Start of Block

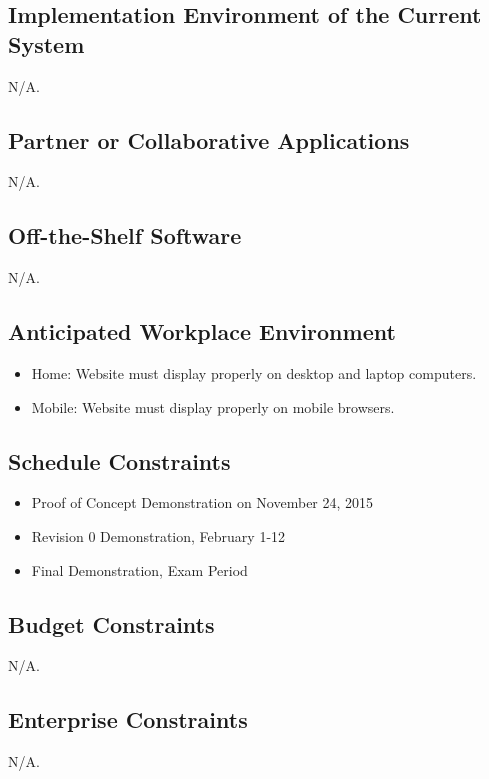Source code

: \documentclass[12pt]{article}
\begin{document}
\subsection{Implementation Environment of the Current System}
N/A.

\subsection{Partner or Collaborative Applications} 
N/A.
    
\subsection{Off-the-Shelf Software} 
N/A.
    
\subsection{Anticipated Workplace Environment} 
    \begin{itemize}
    \item Home: Website must display properly on desktop and laptop computers.
    \item Mobile: Website must display properly on mobile browsers. 
    \end{itemize}
    
\subsection{Schedule Constraints} 
    \begin{itemize}
    \item Proof of Concept Demonstration on November 24, 2015
    \item Revision 0 Demonstration, February 1-12
    \item Final Demonstration, Exam Period
    \end{itemize}
    
\subsection{Budget Constraints}
    N/A.
    
\subsection{Enterprise Constraints}
    N/A.
\end{document}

End of Block

Extract the lines above from the one containing "on mobile browsers." to the last line, both included, exactly as written.

    \item Mobile: Website must display properly on mobile browsers. 
    \end{itemize}
    
\subsection{Schedule Constraints} 
    \begin{itemize}
    \item Proof of Concept Demonstration on November 24, 2015
    \item Revision 0 Demonstration, February 1-12
    \item Final Demonstration, Exam Period
    \end{itemize}
    
\subsection{Budget Constraints}
    N/A.
    
\subsection{Enterprise Constraints}
    N/A.
\end{document}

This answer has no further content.